3. Graduation rates. This has become a key issue in light of comments by Chairman Egan decrying what he mistakenly reported as very low 4-year graduation rates in SUNY, the inclusion of graduation rates as a key element in a revised Budget Allocation Process, and emphasis on graduation rates in Mission Review II. The Provost acknowledged that there are significant “statistical” problems with graduation rate as a measure (he emphasized the lack of tracking of transfer students in or out of an institution), but also declared that they are still a measure of interest. Binghamton, meanwhile, was held up as a top achiever in this category, with our 4-year graduation rate ranking third among public doctoral institutions in the U.S. Data on SUNY graduation rates are available from the SUNY Provost’s web site (scroll down to section C14; there are lots of other interesting data available as well).

 

4. Mission Review II. This is an ongoing process by System Administration to set performance goals for the campuses. Presidential achievement is tied to these goals, to no small extent. The process involves submission of a report by the campus to System Administration (done in December; BU’s was largely the revised Strategic Plan draft), a visit by members of the Provost’s staff to campus for a formal meeting to discuss and formalize goals related to the campus’ mission, and the drafting and signing of a Memorandum of Understanding between the campus president and System Administration. Both the Chancellor and Provost emphasized the importance of faculty involvement in this process. The Senate passed a resolution requesting that campus governance leaders and University faculty senators be part of the campus teams that will meet with System people.

 

5. SUNY Libraries. Several presentations were devoted to the state of library funding across SUNY. Of particular interest and importance: the widespread loss of buying power (and at some campuses actual dollar reductions in library budgets) over the last 5 years; SUNY enrollment in the ARTstor data archive for art materials; the nature of the new ScienceDirect contract between SUNY and Elsevier. The latter involves a 5-yr contract through 2009, with SUNY System Administration picking up $30 million in costs, individual campuses held to 1% annual increases in their subscription costs for existing journals, online-only (no hard copy) access, no cancellations of existing titles, an increase in number of online titles available, and no funding in place post-2009. ARTstor (accessible through the BU Library web page) is a consortium that has acquired rights to some 500,000 digital images of artwork and architectural items; access is now available for teaching and research purposes.

 

6. Budget and tuition. Governor’s budget would authorize an increase in total funds appropriated to SUNY, but with the actual increase obtained through a $500 tuition increase. This is almost certain not to fly, at least at that level (at the very least because the proposed CUNY increase is only $250, and CUNY is not supportive of even that, apparently). The budget also includes an indexed tuition increase in future years to pay for faculty hiring (among other discretionary increases). Incoming students would be guaranteed 4 years of stable tuition, assuming State tax dollars are not withdrawn and that the State picks up mandatory cost increases. There has been extensive coverage of this proposal as Chancellor King tours the state to explain and lobby for its implementation.

 

7. Academic Bill of Rights. Trustee de Russy has asked the Board of Trustees to make this document SUNY policy. The document essentially requires “equal treatment of opposing viewpoints”. It has been used to argue for equal hiring of faculty with divergent political views and/or to require that multiple viewpoints on “controversial” issues be presented (both in terms of speakers and in the classroom). The Bill of Rights is presented in terms of academic freedom, even as it seeks to redefine academic freedom. The American Association of University Professors puts it this way:

“The proposed Academic Bill of Rights directs universities to enact guidelines implementing the principle of neutrality, in particular by requiring that colleges and universities appoint faculty "with a view toward fostering a plurality of methodologies and perspectives." The danger of such guidelines is that they invite diversity to be measured by political standards that diverge from the academic criteria of the scholarly profession. Measured in this way, diversity can easily become contradictory to academic ends.”

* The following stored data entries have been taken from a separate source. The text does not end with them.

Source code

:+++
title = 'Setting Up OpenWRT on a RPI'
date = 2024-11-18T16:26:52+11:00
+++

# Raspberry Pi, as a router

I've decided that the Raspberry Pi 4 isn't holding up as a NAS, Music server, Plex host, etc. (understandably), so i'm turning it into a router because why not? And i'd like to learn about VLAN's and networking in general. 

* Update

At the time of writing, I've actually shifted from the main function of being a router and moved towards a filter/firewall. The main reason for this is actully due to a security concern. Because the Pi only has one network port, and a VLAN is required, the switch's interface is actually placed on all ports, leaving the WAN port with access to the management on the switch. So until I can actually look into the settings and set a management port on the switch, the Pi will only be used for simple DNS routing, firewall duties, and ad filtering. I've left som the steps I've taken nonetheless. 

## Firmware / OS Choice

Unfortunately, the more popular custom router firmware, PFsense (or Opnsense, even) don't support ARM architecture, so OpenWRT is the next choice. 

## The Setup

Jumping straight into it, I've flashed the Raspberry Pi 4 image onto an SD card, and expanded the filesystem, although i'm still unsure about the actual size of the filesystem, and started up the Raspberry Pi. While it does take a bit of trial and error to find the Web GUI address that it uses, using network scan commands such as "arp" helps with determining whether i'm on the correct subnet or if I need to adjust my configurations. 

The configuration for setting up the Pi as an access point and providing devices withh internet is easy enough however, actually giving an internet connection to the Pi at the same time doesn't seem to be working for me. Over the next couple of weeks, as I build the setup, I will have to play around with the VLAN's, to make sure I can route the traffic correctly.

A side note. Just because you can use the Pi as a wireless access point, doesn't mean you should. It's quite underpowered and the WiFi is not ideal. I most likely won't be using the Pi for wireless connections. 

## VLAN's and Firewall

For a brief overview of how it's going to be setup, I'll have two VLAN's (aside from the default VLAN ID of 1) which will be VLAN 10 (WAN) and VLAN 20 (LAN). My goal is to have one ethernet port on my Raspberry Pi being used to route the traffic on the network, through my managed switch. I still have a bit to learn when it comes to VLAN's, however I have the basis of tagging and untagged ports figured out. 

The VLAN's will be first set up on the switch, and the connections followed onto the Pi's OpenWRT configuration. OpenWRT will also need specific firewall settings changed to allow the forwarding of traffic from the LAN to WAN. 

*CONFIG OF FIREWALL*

Chancellor King didn’t exactly repudiate the approach in his remarks, but he did indicate that there would be considerable discussion of the issue and that there wouldn’t be a rush to a conclusion.

 

8. Hazing and transcripts. SUNY is moving forward with a requirement that student transcripts note “convictions” through campus judicial proceedings for hazing and “other serious violations” (the nature of which were not explained to us).

 

9. Changes in Criteria for Chancellor’s Awards and Distinguished rank. Several resolutions were passed to clarify criteria for Distinguished rank and granting of multiple Chancellor’s Awards for excellence. Once Distinguished rank is granted, it cannot be granted again (i.e., if one is promoted to be a Distinguished Teaching Professor, one cannot then become a Distinguished Professor or Distinguished Service Professor). This is based on the recognition that the title “Distinguished ... Professor” is one of rank, just as Professor is, and one can’t be promoted twice to the same rank. Next, once receiving a Chancellor’s Award, one must wait at least 10 years before receiving another Chancellor’s Award for a different purpose (e.g. research, teaching). Finally, a faculty member holding Distinguished rank may not receive a Chancellor’s Award in the same area of excellence.

 

10. Tenured and non-tenured faculty. A resolution was passed that requests campuses to develop “target ratios of full time tenure tack faculty to non-tenure track adjunct faculty” and incorporate these, with a timetable, into their Mission Review II MOUs. This reflects concerns on the increasing use of adjunct, part-time faculty at all campuses. It also reflects concern with a decision reached by the State Ed. Board of Regents (that oversees education for all of New York) that requires only 40% of faculty be full-time in teacher education programs that have high pass rates on state teachers exams.

 

11. Energy costs and policies within SUNY. The Operations Committee of the University Faculty Senate has been investigating the challenges faced by SUNY in the energy sector, particularly in light of Governor Pataki’s executive order that requires use of renewable energy sources. A preliminary report was presented at the Plenary, recommending approaches that campuses can take, individually and jointly, to move forward on the energy front. Of note: the University at Buffalo is cited as the most prominent example in SUNY of a forward-looking energy policy.

 

12. Next UFS President. The University Faculty Senate will be electing its next President at the April plenary meeting. The President serves as presiding officer of the Senate, but is also the chief faculty governance voice in discussions with System Administration and others on issues of shared governance. 3 candidates accepted nomination: Jim McElwaine (SUNY Purchase), Carl Wiezalis (Upstate Med Center) and yours truly, Peter Knuepfer. Expressions of condolence, references to mental-health specialists, and any other wishes, good or bad, are accepted.